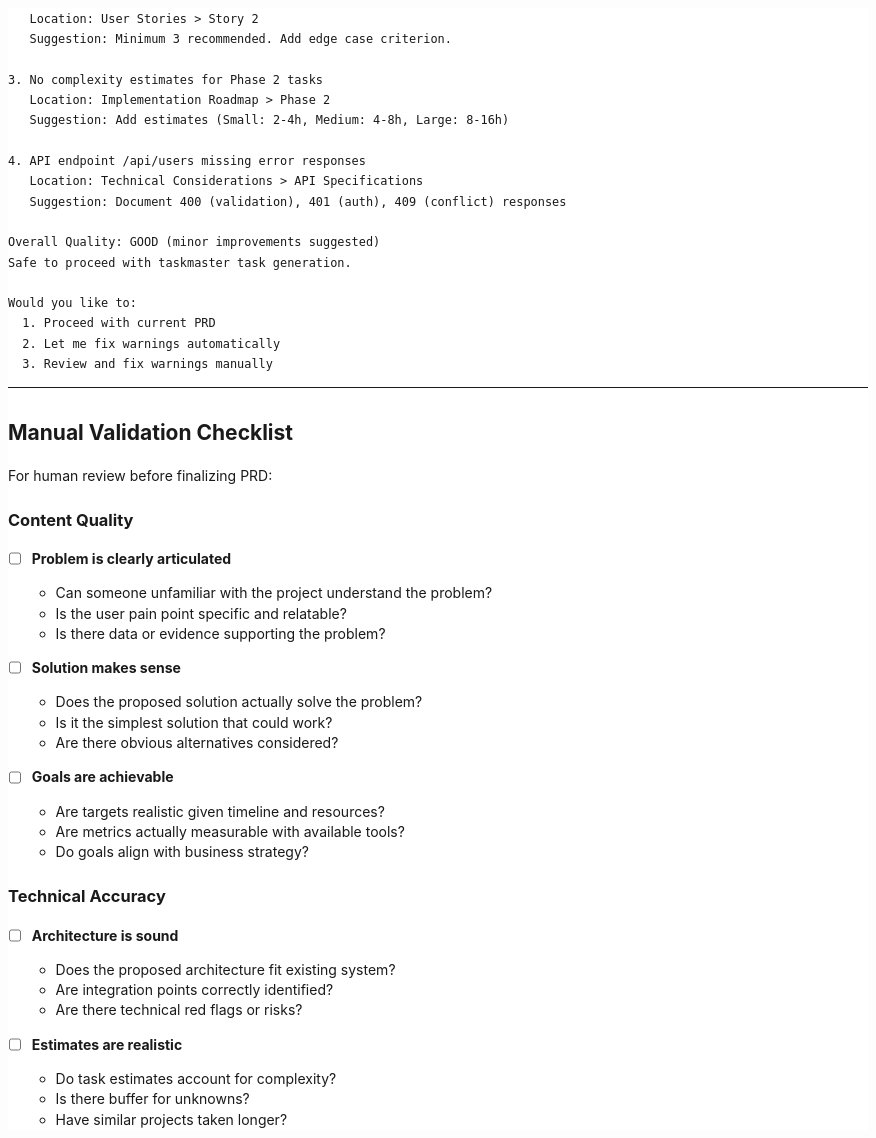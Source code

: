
 ```
   Location: User Stories > Story 2
   Suggestion: Minimum 3 recommended. Add edge case criterion.

3. No complexity estimates for Phase 2 tasks
   Location: Implementation Roadmap > Phase 2
   Suggestion: Add estimates (Small: 2-4h, Medium: 4-8h, Large: 8-16h)

4. API endpoint /api/users missing error responses
   Location: Technical Considerations > API Specifications
   Suggestion: Document 400 (validation), 401 (auth), 409 (conflict) responses

Overall Quality: GOOD (minor improvements suggested)
Safe to proceed with taskmaster task generation.

Would you like to:
  1. Proceed with current PRD
  2. Let me fix warnings automatically
  3. Review and fix warnings manually
```

---

## Manual Validation Checklist

For human review before finalizing PRD:

### Content Quality

- [ ] **Problem is clearly articulated**
  - Can someone unfamiliar with the project understand the problem?
  - Is the user pain point specific and relatable?
  - Is there data or evidence supporting the problem?

- [ ] **Solution makes sense**
  - Does the proposed solution actually solve the problem?
  - Is it the simplest solution that could work?
  - Are there obvious alternatives considered?

- [ ] **Goals are achievable**
  - Are targets realistic given timeline and resources?
  - Are metrics actually measurable with available tools?
  - Do goals align with business strategy?

### Technical Accuracy

- [ ] **Architecture is sound**
  - Does the proposed architecture fit existing system?
  - Are integration points correctly identified?
  - Are there technical red flags or risks?

- [ ] **Estimates are realistic**
  - Do task estimates account for complexity?
  - Is there buffer for unknowns?
  - Have similar projects taken longer?
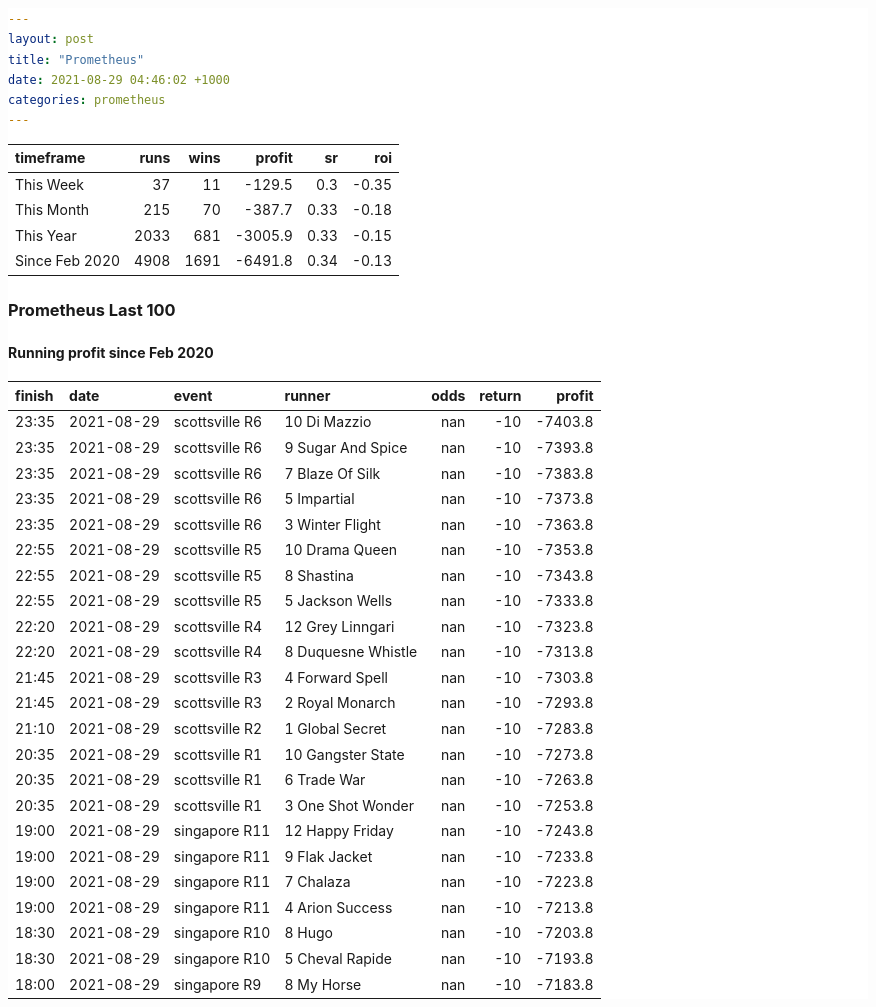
 ```yaml
---   
layout: post   
title: "Prometheus"   
date: 2021-08-29 04:46:02 +1000   
categories: prometheus   
---   
```



| timeframe      |   runs |   wins |   profit |   sr |   roi |
|:---------------|-------:|-------:|---------:|-----:|------:|
| This Week      |     37 |     11 |   -129.5 | 0.3  | -0.35 |
| This Month     |    215 |     70 |   -387.7 | 0.33 | -0.18 |
| This Year      |   2033 |    681 |  -3005.9 | 0.33 | -0.15 |
| Since Feb 2020 |   4908 |   1691 |  -6491.8 | 0.34 | -0.13 |

### Prometheus Last 100  
#### Running profit since Feb 2020  

| finish            | date       | event                  | runner               |   odds |   return |   profit |
|:------------------|:-----------|:-----------------------|:---------------------|-------:|---------:|---------:|
| 23:35             | 2021-08-29 | scottsville R6         | 10 Di Mazzio         | nan    |      -10 |  -7403.8 |
| 23:35             | 2021-08-29 | scottsville R6         | 9 Sugar And Spice    | nan    |      -10 |  -7393.8 |
| 23:35             | 2021-08-29 | scottsville R6         | 7 Blaze Of Silk      | nan    |      -10 |  -7383.8 |
| 23:35             | 2021-08-29 | scottsville R6         | 5 Impartial          | nan    |      -10 |  -7373.8 |
| 23:35             | 2021-08-29 | scottsville R6         | 3 Winter Flight      | nan    |      -10 |  -7363.8 |
| 22:55             | 2021-08-29 | scottsville R5         | 10 Drama Queen       | nan    |      -10 |  -7353.8 |
| 22:55             | 2021-08-29 | scottsville R5         | 8 Shastina           | nan    |      -10 |  -7343.8 |
| 22:55             | 2021-08-29 | scottsville R5         | 5 Jackson Wells      | nan    |      -10 |  -7333.8 |
| 22:20             | 2021-08-29 | scottsville R4         | 12 Grey Linngari     | nan    |      -10 |  -7323.8 |
| 22:20             | 2021-08-29 | scottsville R4         | 8 Duquesne Whistle   | nan    |      -10 |  -7313.8 |
| 21:45             | 2021-08-29 | scottsville R3         | 4 Forward Spell      | nan    |      -10 |  -7303.8 |
| 21:45             | 2021-08-29 | scottsville R3         | 2 Royal Monarch      | nan    |      -10 |  -7293.8 |
| 21:10             | 2021-08-29 | scottsville R2         | 1 Global Secret      | nan    |      -10 |  -7283.8 |
| 20:35             | 2021-08-29 | scottsville R1         | 10 Gangster State    | nan    |      -10 |  -7273.8 |
| 20:35             | 2021-08-29 | scottsville R1         | 6 Trade War          | nan    |      -10 |  -7263.8 |
| 20:35             | 2021-08-29 | scottsville R1         | 3 One Shot Wonder    | nan    |      -10 |  -7253.8 |
| 19:00             | 2021-08-29 | singapore R11          | 12 Happy Friday      | nan    |      -10 |  -7243.8 |
| 19:00             | 2021-08-29 | singapore R11          | 9 Flak Jacket        | nan    |      -10 |  -7233.8 |
| 19:00             | 2021-08-29 | singapore R11          | 7 Chalaza            | nan    |      -10 |  -7223.8 |
| 19:00             | 2021-08-29 | singapore R11          | 4 Arion Success      | nan    |      -10 |  -7213.8 |
| 18:30             | 2021-08-29 | singapore R10          | 8 Hugo               | nan    |      -10 |  -7203.8 |
| 18:30             | 2021-08-29 | singapore R10          | 5 Cheval Rapide      | nan    |      -10 |  -7193.8 |
| 18:00             | 2021-08-29 | singapore R9           | 8 My Horse           | nan    |      -10 |  -7183.8 |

■ ■ ■ ■ ■

What to do | Begin at the line containing "4 Arion Success" and reproduce every line through the last one in the records above, exactly.

Exercise output |
| 19:00             | 2021-08-29 | singapore R11          | 4 Arion Success      | nan    |      -10 |  -7213.8 |
| 18:30             | 2021-08-29 | singapore R10          | 8 Hugo               | nan    |      -10 |  -7203.8 |
| 18:30             | 2021-08-29 | singapore R10          | 5 Cheval Rapide      | nan    |      -10 |  -7193.8 |
| 18:00             | 2021-08-29 | singapore R9           | 8 My Horse           | nan    |      -10 |  -7183.8 |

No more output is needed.